THE 2004–05 SOUTH AUSTRALIAN INQUESTS INTO DEATHS ON THE ANANGU PITJANTJATJARA YANKUNYTJATJARA LANDS

AN OPPORTUNITY FOR FORTHRIGHT GOVERNMENT ACTION

Christopher Charles*

I Introduction

The role of a coroner resembles that of an ombudsman for the dead. By the force of his or her findings, a coroner identifies precisely what occurred in the individual cases of deaths under inquest and can make recommendations to Government authorities. Successful Government implementation of coronial recommendations reduces the likelihood of further deaths from similar causes.

The coronial process is a vital medium through which public awareness on critical issues, such as petrol sniffing in Aboriginal communities, may be enhanced. Coronial Inquests held on the Anangu Pitjantjatjara Yankunytjatjara (APY) Lands in South Australia in 2002 and 2004–05 exposed such issues and laid bare the failure of the South Australian Government to take effective action.

II Background: The 2002 Inquests

In 2002 the former State Coroner of South Australia, Wayne Chivell,1 undertook the daunting task of investigating the causes and circumstances of the deaths of three people who died on the APY Lands as a result of sniffing petrol.
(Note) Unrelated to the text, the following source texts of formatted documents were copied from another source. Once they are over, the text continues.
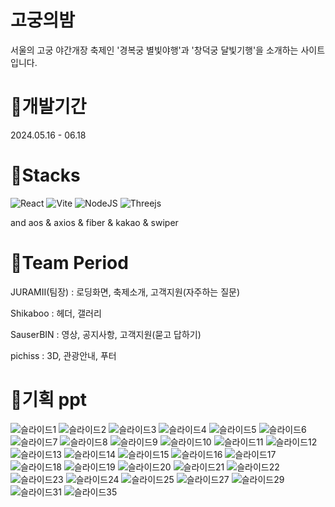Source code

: # 고궁의밤
서울의 고궁 야간개장 축제인 '경복궁 별빛야행'과 '창덕궁 달빛기행'을 소개하는 사이트입니다.

# 🌙개발기간
2024.05.16 - 06.18

# 🌙Stacks
![React](https://img.shields.io/badge/react-%2320232a.svg?style=for-the-badge&logo=react&logoColor=%2361DAFB)
![Vite](https://img.shields.io/badge/vite-%23646CFF.svg?style=for-the-badge&logo=vite&logoColor=white)
![NodeJS](https://img.shields.io/badge/node.js-6DA55F?style=for-the-badge&logo=node.js&logoColor=white)
![Threejs](https://img.shields.io/badge/threejs-black?style=for-the-badge&logo=three.js&logoColor=white)

and aos & axios & fiber & kakao & swiper

# 🌙Team Period
JURAMII(팀장) : 로딩화면, 축제소개, 고객지원(자주하는 질문)


Shikaboo : 헤더, 갤러리


SauserBIN : 영상, 공지사항, 고객지원(묻고 답하기)


pichiss : 3D, 관광안내, 푸터




# 🌙기획 ppt
![슬라이드1](https://github.com/JURAMII/Team_Period/assets/163488304/b758b5e2-f1c5-48a1-8121-9a934fe53251)
![슬라이드2](https://github.com/JURAMII/Team_Period/assets/163488304/d5d8c7bd-059b-4dbd-8482-263484bdbe7f)
![슬라이드3](https://github.com/JURAMII/Team_Period/assets/163488304/7583ca50-eceb-48b0-987b-a70092deb33c)
![슬라이드4](https://github.com/JURAMII/Team_Period/assets/163488304/24ecc6c6-01ea-44f7-9b78-1e887e020b24)
![슬라이드5](https://github.com/JURAMII/Team_Period/assets/163488304/b50b49ba-32a2-4cd3-b432-1278b503861b)
![슬라이드6](https://github.com/JURAMII/Team_Period/assets/163488304/dc790843-519c-4881-92ec-feeb0b3e7e7a)
![슬라이드7](https://github.com/JURAMII/Team_Period/assets/163488304/7c0d05ba-26e6-4ca6-8103-890a2c40e105)
![슬라이드8](https://github.com/JURAMII/Team_Period/assets/163488304/e25bb79a-dea2-4d15-a864-c860f5b5fd4e)
![슬라이드9](https://github.com/JURAMII/Team_Period/assets/163488304/bc1ed2ab-b3b0-4400-948d-084ac11e77a0)
![슬라이드10](https://github.com/JURAMII/Team_Period/assets/163488304/10d03365-3835-4928-8f36-08106e4b831e)
![슬라이드11](https://github.com/JURAMII/Team_Period/assets/163488304/dfafc0d8-2239-40f7-a55b-df62dc423c1a)
![슬라이드12](https://github.com/JURAMII/Team_Period/assets/163488304/af58dec1-f9b1-4e8c-b16a-f2e384a227a0)
![슬라이드13](https://github.com/JURAMII/Team_Period/assets/163488304/0909dd15-91c1-44bf-bd26-6df98798a1a8)
![슬라이드14](https://github.com/JURAMII/Team_Period/assets/163488304/c4d2c8e5-d59d-4872-a754-a09d65b76393)
![슬라이드15](https://github.com/JURAMII/Team_Period/assets/163488304/322d4ae2-5e14-43ef-9fad-e0dbc461703e)
![슬라이드16](https://github.com/JURAMII/Team_Period/assets/163488304/83e97ea8-59f1-4832-917a-4d71b3572244)
![슬라이드17](https://github.com/JURAMII/Team_Period/assets/163488304/178ac0d0-04e7-47da-b991-6f7f2158853b)
![슬라이드18](https://github.com/JURAMII/Team_Period/assets/163488304/edea8fda-4630-46d7-ab61-f9c6375b93d3)
![슬라이드19](https://github.com/JURAMII/Team_Period/assets/163488304/b2713652-725a-4db6-ab7b-1d08ca5d8ceb)
![슬라이드20](https://github.com/JURAMII/Team_Period/assets/163488304/cb072741-ca48-4f29-9152-8c9505d6dab3)
![슬라이드21](https://github.com/JURAMII/Team_Period/assets/163488304/ccd4385b-10a2-4465-b3bc-9200597f73c7)
![슬라이드22](https://github.com/JURAMII/Team_Period/assets/163488304/870919fd-18eb-43b9-bb5f-efef4b67ee5b)
![슬라이드23](https://github.com/JURAMII/Team_Period/assets/163488304/025ceac2-c026-473e-96c6-d79770dbe422)
![슬라이드24](https://github.com/JURAMII/Team_Period/assets/163488304/5c98b014-7e81-4ab0-b507-d0d2664d10bf)
![슬라이드25](https://github.com/JURAMII/Team_Period/assets/163488304/a99ff979-baa9-4eac-bda4-70d5f18b478a)
![슬라이드27](https://github.com/JURAMII/Team_Period/assets/163488304/c1ad0807-799b-452c-b48e-0c651721d962)
![슬라이드29](https://github.com/JURAMII/Team_Period/assets/163488304/5ee5cc0c-16b4-42eb-89b2-28c77b421702)
![슬라이드31](https://github.com/JURAMII/Team_Period/assets/163488304/52f58e82-dd64-464f-8524-433cf9751a1f)
![슬라이드35](https://github.com/JURAMII/Team_Period/assets/163488304/16907181-0430-4497-b111-416f7ac96cde)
Upon conclusion of the inquests, the Coroner published detailed findings and a comprehensive set of recommendations to Government.2

These three Inquests, which comprised findings of some 84 pages, contained a detailed analysis of living conditions on the Lands, and articulated the Anangu’s need for assistance to deal with intractable problems that lead to endemic sniffing, with its consequent toll of social disruption, family distress and community grief that results from the death of a sniffer. Upon consideration of the evidence before him,3 the Coroner concluded that primary, secondary and tertiary interventions were necessary to deal with the varying degrees of disability that flowed from petrol sniffing. Significantly, he found that only the joint operation of a number of programs would result in a lasting impact.4

III The 2004–05 Inquests

It was a cause of some distress to the Coroner that in late 2004 he was obliged to hold further inquests on the APY lands into the sniffing-related deaths of four people. In the Inquest findings, handed down in March 2005, the Coroner noted specific failings in the Government’s response to his earlier findings:

13.1. In the 2002 findings, I made a number of recommendations which I thought may prevent, or reduce the likelihood of, a recurrence of an event similar to the deaths being considered (see Section 25(2) of the Coroners Act, 1975). Tragically, with the exception of Kunmanara Ryan, the deaths now being considered are so connected with petrol sniffing that they must be considered ‘similar’ to the deaths being considered in the 2002 inquests. Indeed, since the 2002 findings, the problem of petrol sniffing has become worse, not better.
13.2. To that extent, either the recommendations I made in 2002 were inappropriate, or they have not been effectively implemented. With the exception of the secure care/correctional facility recommendation, it has not been suggested in this inquest that the 2002 recommendations were inappropriate. It has therefore been necessary to consider the extent to which they have been implemented.5

In his Executive Summary, Mr Chivell noted the apparent failure of high levels of Government to come to grips with the actions necessary for effective implementation:

22. On 30 September 2002, the South Australian Cabinet transferred responsibility for APLIICC to the Department for Aboriginal Affairs and Reconciliation (‘DAARE’). In retrospect, this was a mistake. DAARE did not have sufficient resources, power and authority to drive major change in key government agencies. Political instability in the Anangu Pitjantjatjara Executive, the body with which the Government had decided to deal in relation to service delivery, also hindered effective action.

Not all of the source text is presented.